Its been going on a month.

A reasonable legal argument could be made that you've suffered a financial loss, both caused by the buyer's failure to complete the deal within a reasonable time AND you've additionally suffered a loss due the car being off the market by which other potential buyers would (possibly) have stepped up and you could have sold the car to another party.

Assuming you're still holding the title and it hasn't been signed over to the "absent" buyer.

As you first indicated - You could write a certified letter with delivery confirmation declaring the sale null and void due to the buyers failure to make final payment in a timely fashion, and return the deposit via certified funds and move on. The deadbeat buyer would be hard pressed to prove damages if they have their money back.

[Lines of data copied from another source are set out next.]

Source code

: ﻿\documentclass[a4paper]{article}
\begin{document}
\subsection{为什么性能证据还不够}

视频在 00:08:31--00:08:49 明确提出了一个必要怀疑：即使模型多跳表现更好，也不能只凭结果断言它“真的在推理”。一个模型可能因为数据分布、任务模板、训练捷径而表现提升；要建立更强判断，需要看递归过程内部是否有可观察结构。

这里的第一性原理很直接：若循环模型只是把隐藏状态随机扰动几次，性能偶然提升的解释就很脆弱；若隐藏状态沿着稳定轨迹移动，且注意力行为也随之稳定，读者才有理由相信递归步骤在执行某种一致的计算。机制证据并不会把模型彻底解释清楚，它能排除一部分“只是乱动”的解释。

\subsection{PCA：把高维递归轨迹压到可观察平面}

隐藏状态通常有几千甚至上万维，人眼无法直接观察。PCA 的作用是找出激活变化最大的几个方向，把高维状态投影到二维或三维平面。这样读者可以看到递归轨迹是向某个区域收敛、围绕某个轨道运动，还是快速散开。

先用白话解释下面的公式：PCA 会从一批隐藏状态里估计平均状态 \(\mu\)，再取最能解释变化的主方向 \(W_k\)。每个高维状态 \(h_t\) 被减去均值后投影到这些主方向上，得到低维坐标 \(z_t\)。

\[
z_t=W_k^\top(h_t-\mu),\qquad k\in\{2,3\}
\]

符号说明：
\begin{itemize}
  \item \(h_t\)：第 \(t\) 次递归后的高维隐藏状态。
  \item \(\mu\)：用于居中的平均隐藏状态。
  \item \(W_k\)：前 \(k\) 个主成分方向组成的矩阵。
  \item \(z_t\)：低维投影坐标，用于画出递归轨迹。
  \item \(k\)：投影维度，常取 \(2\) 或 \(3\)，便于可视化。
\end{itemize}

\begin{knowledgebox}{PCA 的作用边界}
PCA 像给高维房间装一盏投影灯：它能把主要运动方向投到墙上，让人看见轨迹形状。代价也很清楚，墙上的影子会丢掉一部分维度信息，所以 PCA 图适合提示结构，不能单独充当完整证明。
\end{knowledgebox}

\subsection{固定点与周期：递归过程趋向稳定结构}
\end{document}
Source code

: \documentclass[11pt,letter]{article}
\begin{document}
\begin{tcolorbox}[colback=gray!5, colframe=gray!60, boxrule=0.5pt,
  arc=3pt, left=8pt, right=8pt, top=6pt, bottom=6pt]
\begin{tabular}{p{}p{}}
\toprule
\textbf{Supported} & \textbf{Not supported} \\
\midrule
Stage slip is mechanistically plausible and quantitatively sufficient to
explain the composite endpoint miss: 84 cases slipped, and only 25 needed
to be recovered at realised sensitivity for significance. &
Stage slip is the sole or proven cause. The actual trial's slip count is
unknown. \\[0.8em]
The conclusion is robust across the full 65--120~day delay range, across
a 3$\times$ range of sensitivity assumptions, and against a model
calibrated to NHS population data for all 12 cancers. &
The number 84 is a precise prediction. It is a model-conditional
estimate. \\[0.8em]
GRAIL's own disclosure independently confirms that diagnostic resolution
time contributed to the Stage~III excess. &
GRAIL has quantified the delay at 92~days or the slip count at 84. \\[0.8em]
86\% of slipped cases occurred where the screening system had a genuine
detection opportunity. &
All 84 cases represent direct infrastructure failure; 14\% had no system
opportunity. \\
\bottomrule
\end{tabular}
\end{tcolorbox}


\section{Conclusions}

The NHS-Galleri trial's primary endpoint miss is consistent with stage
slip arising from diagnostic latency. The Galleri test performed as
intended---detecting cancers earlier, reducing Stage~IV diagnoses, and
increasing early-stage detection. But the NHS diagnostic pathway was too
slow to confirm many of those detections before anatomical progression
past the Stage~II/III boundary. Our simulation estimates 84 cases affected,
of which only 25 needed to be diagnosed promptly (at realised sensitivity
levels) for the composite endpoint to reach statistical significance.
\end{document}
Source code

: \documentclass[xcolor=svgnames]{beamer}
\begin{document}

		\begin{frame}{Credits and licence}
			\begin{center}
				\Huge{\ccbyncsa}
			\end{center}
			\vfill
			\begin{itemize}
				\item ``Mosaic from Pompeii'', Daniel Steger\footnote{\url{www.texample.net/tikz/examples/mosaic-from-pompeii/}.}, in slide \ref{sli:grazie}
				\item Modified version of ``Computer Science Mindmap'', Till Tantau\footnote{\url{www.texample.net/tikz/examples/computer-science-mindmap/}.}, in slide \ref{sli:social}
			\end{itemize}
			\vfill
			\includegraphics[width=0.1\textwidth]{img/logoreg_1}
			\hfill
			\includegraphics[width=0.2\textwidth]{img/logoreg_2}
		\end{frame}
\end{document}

You could also write the letter declaring the sale null and void and keep the deposit, and assert damages for having the car off the market for a month, but that would likely lead to a small claims court debate that you may or may not win.

Car deals are really simple things. Here in Michigan all one needs to do is take the money and hand over a signed title, no other documents required by the Secretary of State. Although a document declaring such and such a car sold for x amount, with a date, and declaring AS-IS / no warranty signed by the buyer protects the seller.

(for example the buyer could crash the car the next day or even on the way home and injure someone, in which case the seller would want proof it's no longer their liability)

Car deals seem to be made more complicated than they really are with funny business terms usually from buyers who "want" something, but don't have the means to buy from the get go anyway.